Give every line of the data again, exactly.

# Source texts of formatted documents
Segment Open

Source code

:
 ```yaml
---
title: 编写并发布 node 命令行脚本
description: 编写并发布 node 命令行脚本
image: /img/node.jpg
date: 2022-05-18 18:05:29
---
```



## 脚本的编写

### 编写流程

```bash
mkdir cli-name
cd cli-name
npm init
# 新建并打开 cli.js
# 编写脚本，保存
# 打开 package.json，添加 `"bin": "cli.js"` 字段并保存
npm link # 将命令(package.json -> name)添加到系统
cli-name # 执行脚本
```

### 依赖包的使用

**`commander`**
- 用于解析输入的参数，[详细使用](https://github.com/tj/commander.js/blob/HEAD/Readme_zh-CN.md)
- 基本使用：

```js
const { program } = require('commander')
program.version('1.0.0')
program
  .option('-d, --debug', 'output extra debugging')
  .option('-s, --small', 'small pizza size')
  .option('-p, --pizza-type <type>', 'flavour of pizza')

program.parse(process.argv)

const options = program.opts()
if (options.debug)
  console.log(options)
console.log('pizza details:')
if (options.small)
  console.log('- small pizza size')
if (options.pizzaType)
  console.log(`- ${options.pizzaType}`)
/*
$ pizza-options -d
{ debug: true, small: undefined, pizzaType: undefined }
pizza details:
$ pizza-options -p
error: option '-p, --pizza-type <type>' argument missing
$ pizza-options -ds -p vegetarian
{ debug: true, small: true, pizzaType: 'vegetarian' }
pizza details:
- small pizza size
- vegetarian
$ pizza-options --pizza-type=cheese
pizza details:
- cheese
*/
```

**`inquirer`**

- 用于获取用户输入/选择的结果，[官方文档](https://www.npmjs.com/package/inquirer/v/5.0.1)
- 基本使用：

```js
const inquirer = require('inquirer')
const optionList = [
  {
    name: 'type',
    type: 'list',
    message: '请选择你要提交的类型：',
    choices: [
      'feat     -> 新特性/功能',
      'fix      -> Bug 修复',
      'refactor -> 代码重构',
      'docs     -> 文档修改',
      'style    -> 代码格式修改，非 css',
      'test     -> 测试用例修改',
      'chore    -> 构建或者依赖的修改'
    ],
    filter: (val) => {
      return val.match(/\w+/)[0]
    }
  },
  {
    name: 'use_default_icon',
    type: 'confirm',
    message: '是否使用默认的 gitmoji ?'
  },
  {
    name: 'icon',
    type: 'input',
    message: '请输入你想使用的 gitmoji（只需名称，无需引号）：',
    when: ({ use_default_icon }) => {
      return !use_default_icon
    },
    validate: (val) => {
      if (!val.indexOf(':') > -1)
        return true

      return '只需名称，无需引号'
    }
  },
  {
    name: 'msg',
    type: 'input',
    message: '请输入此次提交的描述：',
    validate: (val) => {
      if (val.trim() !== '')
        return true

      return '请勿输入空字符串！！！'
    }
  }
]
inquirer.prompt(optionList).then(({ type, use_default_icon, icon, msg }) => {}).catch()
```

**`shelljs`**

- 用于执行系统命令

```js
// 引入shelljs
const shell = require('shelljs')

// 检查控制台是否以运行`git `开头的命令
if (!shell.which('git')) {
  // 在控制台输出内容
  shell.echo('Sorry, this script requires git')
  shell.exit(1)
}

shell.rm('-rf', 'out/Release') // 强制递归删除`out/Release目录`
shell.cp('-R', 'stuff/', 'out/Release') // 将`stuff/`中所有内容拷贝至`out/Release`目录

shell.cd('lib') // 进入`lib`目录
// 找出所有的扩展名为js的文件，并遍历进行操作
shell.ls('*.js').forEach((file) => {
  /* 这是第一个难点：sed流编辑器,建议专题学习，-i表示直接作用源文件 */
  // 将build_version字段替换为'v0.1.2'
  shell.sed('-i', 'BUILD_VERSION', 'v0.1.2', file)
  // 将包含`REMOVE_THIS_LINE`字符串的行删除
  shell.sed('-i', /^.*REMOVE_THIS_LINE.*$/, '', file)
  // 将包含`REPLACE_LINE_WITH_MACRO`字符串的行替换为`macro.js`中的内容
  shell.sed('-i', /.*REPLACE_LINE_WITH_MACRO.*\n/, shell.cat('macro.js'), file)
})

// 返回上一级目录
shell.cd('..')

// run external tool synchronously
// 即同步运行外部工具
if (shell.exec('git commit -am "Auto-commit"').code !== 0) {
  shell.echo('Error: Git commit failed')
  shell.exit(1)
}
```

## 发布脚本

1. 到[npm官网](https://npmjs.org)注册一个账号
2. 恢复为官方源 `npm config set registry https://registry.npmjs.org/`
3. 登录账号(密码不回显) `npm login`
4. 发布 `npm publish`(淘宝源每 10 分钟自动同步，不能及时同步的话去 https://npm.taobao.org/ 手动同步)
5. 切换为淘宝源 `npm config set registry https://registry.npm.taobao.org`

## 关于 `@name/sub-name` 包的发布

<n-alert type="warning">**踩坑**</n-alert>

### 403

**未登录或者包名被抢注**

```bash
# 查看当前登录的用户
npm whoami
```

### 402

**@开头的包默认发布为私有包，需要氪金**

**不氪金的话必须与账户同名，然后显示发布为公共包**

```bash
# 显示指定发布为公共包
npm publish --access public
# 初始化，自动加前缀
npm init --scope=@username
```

Segment Closed

# Task solution
Source code

:
 ```yaml
---
title: 编写并发布 node 命令行脚本
description: 编写并发布 node 命令行脚本
image: /img/node.jpg
date: 2022-05-18 18:05:29
---
```



## 脚本的编写

### 编写流程

```bash
mkdir cli-name
cd cli-name
npm init
# 新建并打开 cli.js
# 编写脚本，保存
# 打开 package.json，添加 `"bin": "cli.js"` 字段并保存
npm link # 将命令(package.json -> name)添加到系统
cli-name # 执行脚本
```

### 依赖包的使用

**`commander`**
- 用于解析输入的参数，[详细使用](https://github.com/tj/commander.js/blob/HEAD/Readme_zh-CN.md)
- 基本使用：

```js
const { program } = require('commander')
program.version('1.0.0')
program
  .option('-d, --debug', 'output extra debugging')
  .option('-s, --small', 'small pizza size')
  .option('-p, --pizza-type <type>', 'flavour of pizza')

program.parse(process.argv)

const options = program.opts()
if (options.debug)
  console.log(options)
console.log('pizza details:')
if (options.small)
  console.log('- small pizza size')
if (options.pizzaType)
  console.log(`- ${options.pizzaType}`)
/*
$ pizza-options -d
{ debug: true, small: undefined, pizzaType: undefined }
pizza details:
$ pizza-options -p
error: option '-p, --pizza-type <type>' argument missing
$ pizza-options -ds -p vegetarian
{ debug: true, small: true, pizzaType: 'vegetarian' }
pizza details:
- small pizza size
- vegetarian
$ pizza-options --pizza-type=cheese
pizza details:
- cheese
*/
```

**`inquirer`**

- 用于获取用户输入/选择的结果，[官方文档](https://www.npmjs.com/package/inquirer/v/5.0.1)
- 基本使用：

```js
const inquirer = require('inquirer')
const optionList = [
  {
    name: 'type',
    type: 'list',
    message: '请选择你要提交的类型：',
    choices: [
      'feat     -> 新特性/功能',
      'fix      -> Bug 修复',
      'refactor -> 代码重构',
      'docs     -> 文档修改',
      'style    -> 代码格式修改，非 css',
      'test     -> 测试用例修改',
      'chore    -> 构建或者依赖的修改'
    ],
    filter: (val) => {
      return val.match(/\w+/)[0]
    }
  },
  {
    name: 'use_default_icon',
    type: 'confirm',
    message: '是否使用默认的 gitmoji ?'
  },
  {
    name: 'icon',
    type: 'input',
    message: '请输入你想使用的 gitmoji（只需名称，无需引号）：',
    when: ({ use_default_icon }) => {
      return !use_default_icon
    },
    validate: (val) => {
      if (!val.indexOf(':') > -1)
        return true

      return '只需名称，无需引号'
    }
  },
  {
    name: 'msg',
    type: 'input',
    message: '请输入此次提交的描述：',
    validate: (val) => {
      if (val.trim() !== '')
        return true

      return '请勿输入空字符串！！！'
    }
  }
]
inquirer.prompt(optionList).then(({ type, use_default_icon, icon, msg }) => {}).catch()
```

**`shelljs`**

- 用于执行系统命令

```js
// 引入shelljs
const shell = require('shelljs')

// 检查控制台是否以运行`git `开头的命令
if (!shell.which('git')) {
  // 在控制台输出内容
  shell.echo('Sorry, this script requires git')
  shell.exit(1)
}

shell.rm('-rf', 'out/Release') // 强制递归删除`out/Release目录`
shell.cp('-R', 'stuff/', 'out/Release') // 将`stuff/`中所有内容拷贝至`out/Release`目录

shell.cd('lib') // 进入`lib`目录
// 找出所有的扩展名为js的文件，并遍历进行操作
shell.ls('*.js').forEach((file) => {
  /* 这是第一个难点：sed流编辑器,建议专题学习，-i表示直接作用源文件 */
  // 将build_version字段替换为'v0.1.2'
  shell.sed('-i', 'BUILD_VERSION', 'v0.1.2', file)
  // 将包含`REMOVE_THIS_LINE`字符串的行删除
  shell.sed('-i', /^.*REMOVE_THIS_LINE.*$/, '', file)
  // 将包含`REPLACE_LINE_WITH_MACRO`字符串的行替换为`macro.js`中的内容
  shell.sed('-i', /.*REPLACE_LINE_WITH_MACRO.*\n/, shell.cat('macro.js'), file)
})

// 返回上一级目录
shell.cd('..')

// run external tool synchronously
// 即同步运行外部工具
if (shell.exec('git commit -am "Auto-commit"').code !== 0) {
  shell.echo('Error: Git commit failed')
  shell.exit(1)
}
```

## 发布脚本

1. 到[npm官网](https://npmjs.org)注册一个账号
2. 恢复为官方源 `npm config set registry https://registry.npmjs.org/`
3. 登录账号(密码不回显) `npm login`
4. 发布 `npm publish`(淘宝源每 10 分钟自动同步，不能及时同步的话去 https://npm.taobao.org/ 手动同步)
5. 切换为淘宝源 `npm config set registry https://registry.npm.taobao.org`

## 关于 `@name/sub-name` 包的发布

<n-alert type="warning">**踩坑**</n-alert>

### 403

**未登录或者包名被抢注**

```bash
# 查看当前登录的用户
npm whoami
```

### 402

**@开头的包默认发布为私有包，需要氪金**

**不氪金的话必须与账户同名，然后显示发布为公共包**

```bash
# 显示指定发布为公共包
npm publish --access public
# 初始化，自动加前缀
npm init --scope=@username
```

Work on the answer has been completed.